**** Task inputs ****

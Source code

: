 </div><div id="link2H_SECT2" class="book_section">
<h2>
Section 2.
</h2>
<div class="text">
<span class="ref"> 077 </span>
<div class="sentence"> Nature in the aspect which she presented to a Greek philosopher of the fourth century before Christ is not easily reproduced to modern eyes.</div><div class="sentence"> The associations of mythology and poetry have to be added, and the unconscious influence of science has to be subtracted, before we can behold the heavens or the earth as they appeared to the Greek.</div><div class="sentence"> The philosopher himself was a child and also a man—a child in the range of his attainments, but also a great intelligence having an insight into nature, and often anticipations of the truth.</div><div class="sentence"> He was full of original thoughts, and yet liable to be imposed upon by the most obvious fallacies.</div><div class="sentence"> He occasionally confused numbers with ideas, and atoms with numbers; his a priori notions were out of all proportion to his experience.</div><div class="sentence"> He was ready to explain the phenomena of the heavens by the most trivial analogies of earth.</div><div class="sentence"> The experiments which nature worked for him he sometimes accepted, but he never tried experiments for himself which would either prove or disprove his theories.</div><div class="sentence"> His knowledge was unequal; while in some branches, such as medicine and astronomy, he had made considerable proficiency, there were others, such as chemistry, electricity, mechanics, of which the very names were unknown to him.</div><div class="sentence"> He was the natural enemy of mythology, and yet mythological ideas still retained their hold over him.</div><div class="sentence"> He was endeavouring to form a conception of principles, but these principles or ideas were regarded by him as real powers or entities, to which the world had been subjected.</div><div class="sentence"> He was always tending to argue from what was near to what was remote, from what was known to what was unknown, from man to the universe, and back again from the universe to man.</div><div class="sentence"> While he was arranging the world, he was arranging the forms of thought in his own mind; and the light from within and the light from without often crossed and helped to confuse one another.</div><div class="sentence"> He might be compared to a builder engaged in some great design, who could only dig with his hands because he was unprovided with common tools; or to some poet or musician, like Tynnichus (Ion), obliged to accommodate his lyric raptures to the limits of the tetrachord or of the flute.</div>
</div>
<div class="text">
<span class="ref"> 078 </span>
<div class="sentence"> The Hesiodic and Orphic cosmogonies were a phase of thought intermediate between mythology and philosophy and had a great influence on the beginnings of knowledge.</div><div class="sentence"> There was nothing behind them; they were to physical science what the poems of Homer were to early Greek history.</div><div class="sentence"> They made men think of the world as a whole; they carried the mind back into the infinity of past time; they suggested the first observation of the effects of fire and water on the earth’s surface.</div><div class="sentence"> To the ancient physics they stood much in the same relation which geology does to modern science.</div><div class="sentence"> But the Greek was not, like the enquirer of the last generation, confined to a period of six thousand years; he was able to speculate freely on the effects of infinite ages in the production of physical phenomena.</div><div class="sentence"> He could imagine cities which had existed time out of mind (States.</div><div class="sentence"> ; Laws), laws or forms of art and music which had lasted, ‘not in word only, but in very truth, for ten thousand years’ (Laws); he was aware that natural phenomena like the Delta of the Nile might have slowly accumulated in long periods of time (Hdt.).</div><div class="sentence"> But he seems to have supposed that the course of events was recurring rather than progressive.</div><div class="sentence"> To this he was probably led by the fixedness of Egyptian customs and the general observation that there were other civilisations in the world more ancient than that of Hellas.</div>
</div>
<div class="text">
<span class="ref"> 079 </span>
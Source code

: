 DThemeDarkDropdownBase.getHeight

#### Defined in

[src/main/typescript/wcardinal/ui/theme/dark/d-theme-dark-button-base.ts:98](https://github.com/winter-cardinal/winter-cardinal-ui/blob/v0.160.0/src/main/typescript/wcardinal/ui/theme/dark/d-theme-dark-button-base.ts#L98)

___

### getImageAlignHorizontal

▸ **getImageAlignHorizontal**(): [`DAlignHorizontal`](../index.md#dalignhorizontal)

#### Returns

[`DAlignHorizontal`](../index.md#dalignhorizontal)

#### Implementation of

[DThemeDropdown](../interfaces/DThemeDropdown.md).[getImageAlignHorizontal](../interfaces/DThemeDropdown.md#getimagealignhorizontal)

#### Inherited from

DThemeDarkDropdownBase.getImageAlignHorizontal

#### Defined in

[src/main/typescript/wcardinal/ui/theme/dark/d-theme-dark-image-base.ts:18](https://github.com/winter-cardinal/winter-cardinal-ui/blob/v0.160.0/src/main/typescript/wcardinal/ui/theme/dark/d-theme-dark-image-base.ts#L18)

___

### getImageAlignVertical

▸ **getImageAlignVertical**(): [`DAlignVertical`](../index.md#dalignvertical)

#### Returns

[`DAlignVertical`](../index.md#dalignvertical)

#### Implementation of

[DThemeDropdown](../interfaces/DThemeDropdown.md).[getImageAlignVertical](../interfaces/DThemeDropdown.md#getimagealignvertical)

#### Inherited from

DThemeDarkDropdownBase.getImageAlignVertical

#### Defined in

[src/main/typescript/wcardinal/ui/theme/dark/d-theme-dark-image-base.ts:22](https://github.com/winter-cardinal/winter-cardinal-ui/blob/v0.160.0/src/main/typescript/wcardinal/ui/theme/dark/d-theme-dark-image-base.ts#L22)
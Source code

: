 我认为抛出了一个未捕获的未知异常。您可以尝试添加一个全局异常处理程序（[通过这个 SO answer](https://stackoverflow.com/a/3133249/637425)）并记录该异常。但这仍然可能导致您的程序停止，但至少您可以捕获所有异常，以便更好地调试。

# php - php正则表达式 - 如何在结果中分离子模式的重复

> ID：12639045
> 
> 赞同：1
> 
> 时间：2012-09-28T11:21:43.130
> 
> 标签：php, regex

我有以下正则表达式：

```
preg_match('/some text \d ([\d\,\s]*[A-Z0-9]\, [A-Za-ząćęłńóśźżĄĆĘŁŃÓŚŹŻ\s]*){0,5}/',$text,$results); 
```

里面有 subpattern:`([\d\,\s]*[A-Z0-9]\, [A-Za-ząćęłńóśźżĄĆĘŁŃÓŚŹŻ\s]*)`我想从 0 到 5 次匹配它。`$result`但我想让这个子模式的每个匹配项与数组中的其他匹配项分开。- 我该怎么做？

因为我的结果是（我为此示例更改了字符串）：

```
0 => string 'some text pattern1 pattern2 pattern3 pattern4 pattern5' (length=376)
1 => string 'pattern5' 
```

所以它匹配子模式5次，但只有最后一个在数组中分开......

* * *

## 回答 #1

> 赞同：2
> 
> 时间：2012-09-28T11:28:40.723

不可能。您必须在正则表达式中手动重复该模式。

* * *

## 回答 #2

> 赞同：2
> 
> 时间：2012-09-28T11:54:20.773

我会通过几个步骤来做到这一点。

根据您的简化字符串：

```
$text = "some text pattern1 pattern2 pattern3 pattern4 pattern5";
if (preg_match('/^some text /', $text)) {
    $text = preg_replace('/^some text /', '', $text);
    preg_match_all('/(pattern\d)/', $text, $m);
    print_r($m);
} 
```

****

■ Task to complete ■
Among the lines of the preceding data, which ones hold the word "github"? List them.

■ Finished task ■
[src/main/typescript/wcardinal/ui/theme/dark/d-theme-dark-button-base.ts:98](https://github.com/winter-cardinal/winter-cardinal-ui/blob/v0.160.0/src/main/typescript/wcardinal/ui/theme/dark/d-theme-dark-button-base.ts#L98)
[src/main/typescript/wcardinal/ui/theme/dark/d-theme-dark-image-base.ts:18](https://github.com/winter-cardinal/winter-cardinal-ui/blob/v0.160.0/src/main/typescript/wcardinal/ui/theme/dark/d-theme-dark-image-base.ts#L18)
[src/main/typescript/wcardinal/ui/theme/dark/d-theme-dark-image-base.ts:22](https://github.com/winter-cardinal/winter-cardinal-ui/blob/v0.160.0/src/main/typescript/wcardinal/ui/theme/dark/d-theme-dark-image-base.ts#L22)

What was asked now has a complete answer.